# [WHAT IS REQUIRED]
The answer must consist of every line below that contains the word "features".

Saved data entries
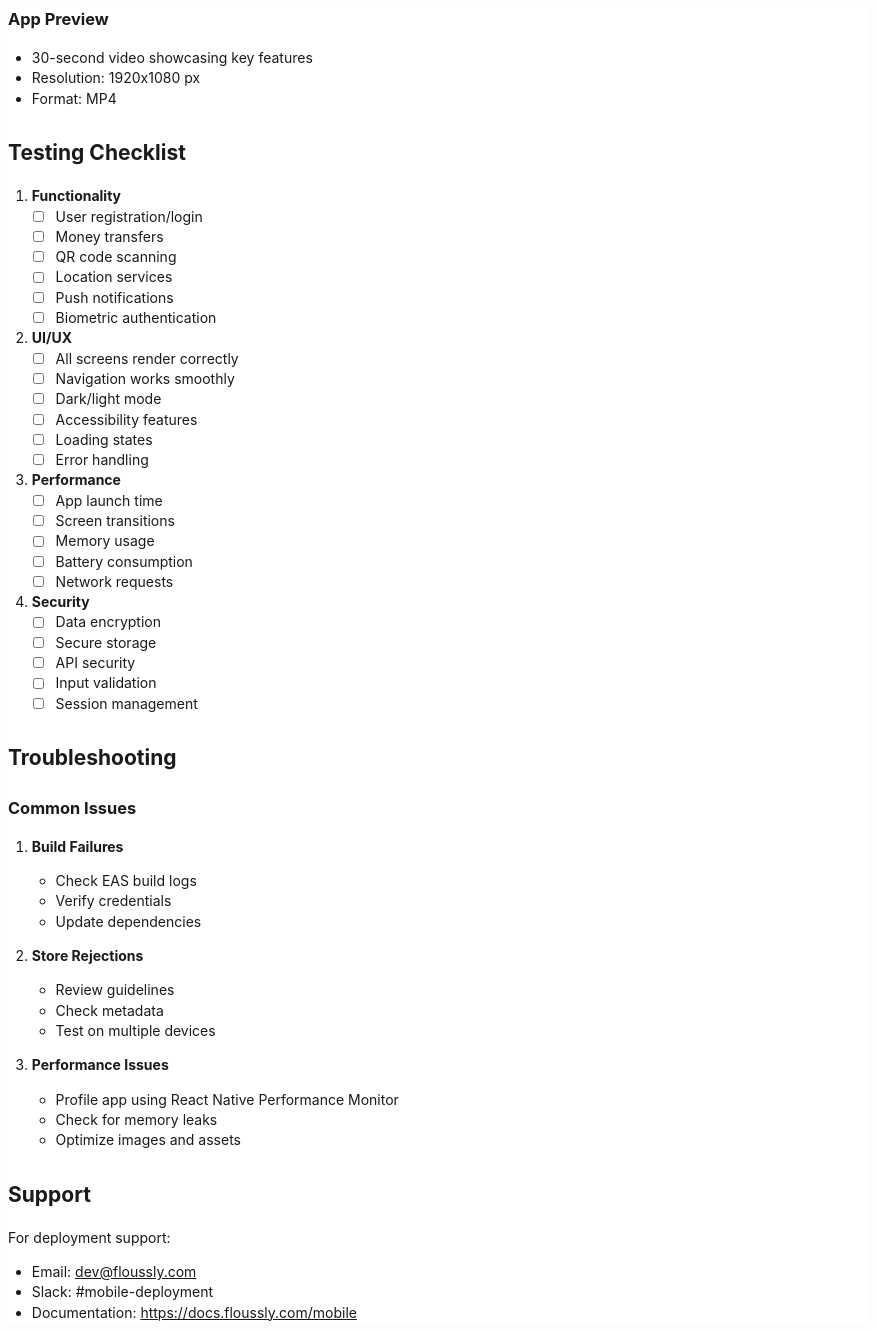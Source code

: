 ### App Preview
- 30-second video showcasing key features
- Resolution: 1920x1080 px
- Format: MP4

## Testing Checklist

1. **Functionality**
   - [ ] User registration/login
   - [ ] Money transfers
   - [ ] QR code scanning
   - [ ] Location services
   - [ ] Push notifications
   - [ ] Biometric authentication

2. **UI/UX**
   - [ ] All screens render correctly
   - [ ] Navigation works smoothly
   - [ ] Dark/light mode
   - [ ] Accessibility features
   - [ ] Loading states
   - [ ] Error handling

3. **Performance**
   - [ ] App launch time
   - [ ] Screen transitions
   - [ ] Memory usage
   - [ ] Battery consumption
   - [ ] Network requests

4. **Security**
   - [ ] Data encryption
   - [ ] Secure storage
   - [ ] API security
   - [ ] Input validation
   - [ ] Session management

## Troubleshooting

### Common Issues
1. **Build Failures**
   - Check EAS build logs
   - Verify credentials
   - Update dependencies

2. **Store Rejections**
   - Review guidelines
   - Check metadata
   - Test on multiple devices

3. **Performance Issues**
   - Profile app using React Native Performance Monitor
   - Check for memory leaks
   - Optimize images and assets

## Support

For deployment support:
- Email: dev@floussly.com
- Slack: #mobile-deployment
- Documentation: https://docs.floussly.com/mobile 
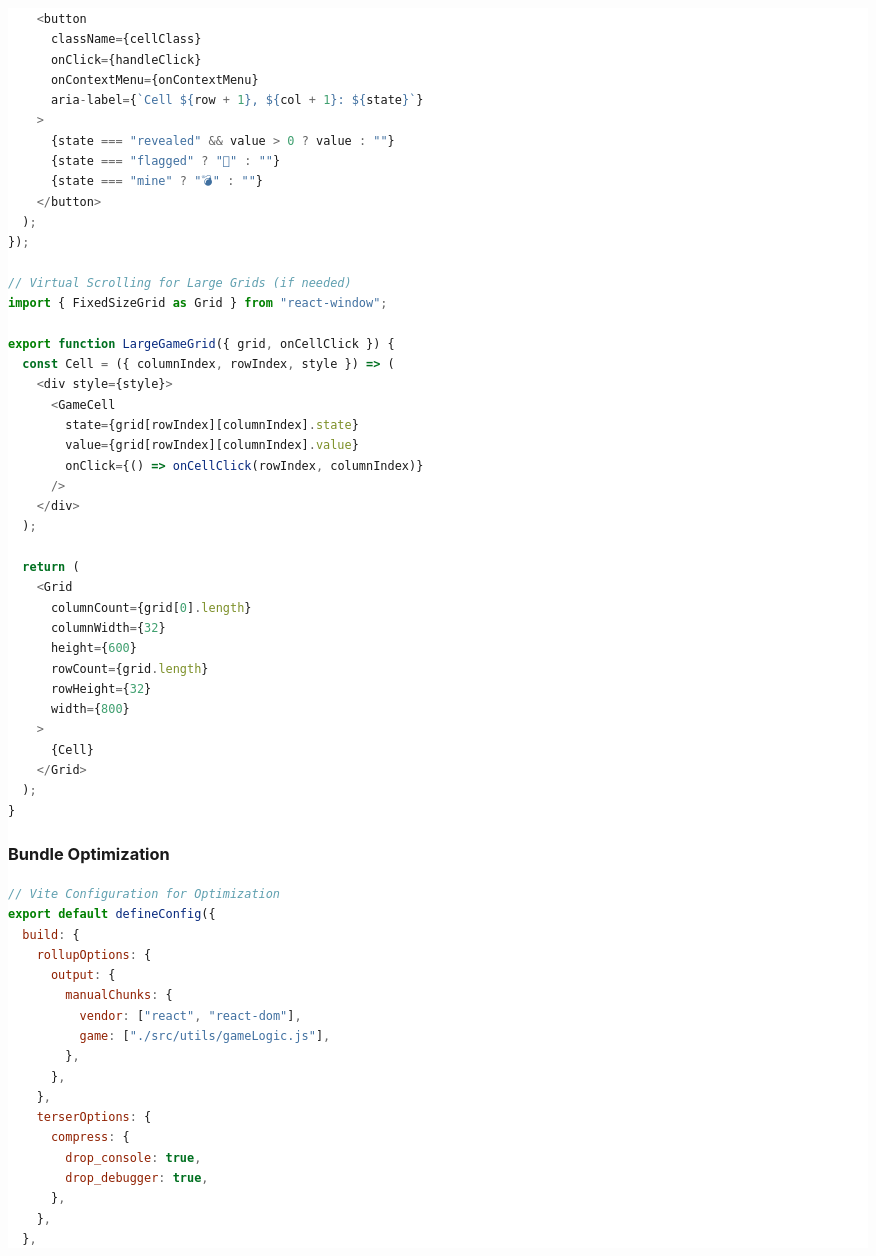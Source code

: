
 ```javascript
    <button
      className={cellClass}
      onClick={handleClick}
      onContextMenu={onContextMenu}
      aria-label={`Cell ${row + 1}, ${col + 1}: ${state}`}
    >
      {state === "revealed" && value > 0 ? value : ""}
      {state === "flagged" ? "🚩" : ""}
      {state === "mine" ? "💣" : ""}
    </button>
  );
});

// Virtual Scrolling for Large Grids (if needed)
import { FixedSizeGrid as Grid } from "react-window";

export function LargeGameGrid({ grid, onCellClick }) {
  const Cell = ({ columnIndex, rowIndex, style }) => (
    <div style={style}>
      <GameCell
        state={grid[rowIndex][columnIndex].state}
        value={grid[rowIndex][columnIndex].value}
        onClick={() => onCellClick(rowIndex, columnIndex)}
      />
    </div>
  );

  return (
    <Grid
      columnCount={grid[0].length}
      columnWidth={32}
      height={600}
      rowCount={grid.length}
      rowHeight={32}
      width={800}
    >
      {Cell}
    </Grid>
  );
}
```

### Bundle Optimization

```javascript
// Vite Configuration for Optimization
export default defineConfig({
  build: {
    rollupOptions: {
      output: {
        manualChunks: {
          vendor: ["react", "react-dom"],
          game: ["./src/utils/gameLogic.js"],
        },
      },
    },
    terserOptions: {
      compress: {
        drop_console: true,
        drop_debugger: true,
      },
    },
  },
```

# [TASK ANSWER]
- 30-second video showcasing key features
   - [ ] Accessibility features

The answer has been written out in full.